Kız kardeşinin dedikleri ile beraber başını sallamıştı oğulları. Çocuklarının konuşması ile beraber babalarının yüzünde olan gülümsemeleri solmuş, ikili aynı anda birbirlerine bakmaya başlamışlardı.

Her ne kadar çocuklarına böyle anlatsalar da gerçek bu değildi. Onlara ayrıldıklarını söyleyemezlerdi.

"Hadi bakalım," demişti Wonwoo. Bir yandan da ellerini çırpmış ve üzüntüsünü gizlemek adına gülümsemeye başlamıştı elinden geldiğince. "Yemek vakti. Siz ikinizi doyurmamız gerekiyor."

Küçük çocuklar başlarını salladıktan sonra babasının yanaklarına birer öpücük bırakmış, ondan sonra da kucağından kalkarak mutfağa doğru koşmuştu.

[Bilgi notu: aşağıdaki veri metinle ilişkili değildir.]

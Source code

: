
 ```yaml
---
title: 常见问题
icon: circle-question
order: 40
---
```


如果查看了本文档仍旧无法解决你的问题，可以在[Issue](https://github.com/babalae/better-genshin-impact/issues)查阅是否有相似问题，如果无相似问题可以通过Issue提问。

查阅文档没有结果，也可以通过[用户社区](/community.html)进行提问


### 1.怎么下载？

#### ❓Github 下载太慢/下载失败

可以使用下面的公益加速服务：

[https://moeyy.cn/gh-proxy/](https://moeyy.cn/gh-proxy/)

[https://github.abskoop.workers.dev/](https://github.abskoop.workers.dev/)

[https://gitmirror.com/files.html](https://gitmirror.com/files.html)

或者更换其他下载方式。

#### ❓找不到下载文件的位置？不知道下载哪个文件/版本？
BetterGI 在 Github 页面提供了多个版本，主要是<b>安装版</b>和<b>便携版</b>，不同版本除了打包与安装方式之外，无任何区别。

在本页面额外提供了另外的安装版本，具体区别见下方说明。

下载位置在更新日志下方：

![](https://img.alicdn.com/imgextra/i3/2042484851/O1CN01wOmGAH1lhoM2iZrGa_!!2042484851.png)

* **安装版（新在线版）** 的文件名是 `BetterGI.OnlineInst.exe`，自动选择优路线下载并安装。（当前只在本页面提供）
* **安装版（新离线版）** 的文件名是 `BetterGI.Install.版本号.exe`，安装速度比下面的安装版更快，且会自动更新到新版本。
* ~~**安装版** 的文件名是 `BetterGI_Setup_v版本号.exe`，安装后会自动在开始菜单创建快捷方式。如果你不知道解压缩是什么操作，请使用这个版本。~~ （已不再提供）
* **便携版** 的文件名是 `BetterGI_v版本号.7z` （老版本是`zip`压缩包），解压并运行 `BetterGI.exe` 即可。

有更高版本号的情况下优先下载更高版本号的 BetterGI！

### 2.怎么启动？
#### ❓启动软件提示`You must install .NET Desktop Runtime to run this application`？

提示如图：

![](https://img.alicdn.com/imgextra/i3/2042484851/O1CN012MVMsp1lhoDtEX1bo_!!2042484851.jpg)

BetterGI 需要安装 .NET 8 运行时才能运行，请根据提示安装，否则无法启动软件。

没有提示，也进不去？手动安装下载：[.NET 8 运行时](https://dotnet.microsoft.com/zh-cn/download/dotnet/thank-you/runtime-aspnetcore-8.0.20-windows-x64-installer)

Büyük olan koşan çocukları uyardıktan sonra koltukta oturan küçüğüne bakmıştı. Buruk bir şekilde gülümsemiş, arkasını dönerek dolu olan gözlerini silmişti. Sonra da mutfağa giderek çocukları ile ilgilenmeye başlamıştı.

Ve Mingyu, bir kez daha boğazında bir düğüm ile yalnız kalmıştı. Her şeyi anlatıp anlatmama korkusu onu sararken, yalnız olduğu odada ağlamamak için kendisini tutmuştu.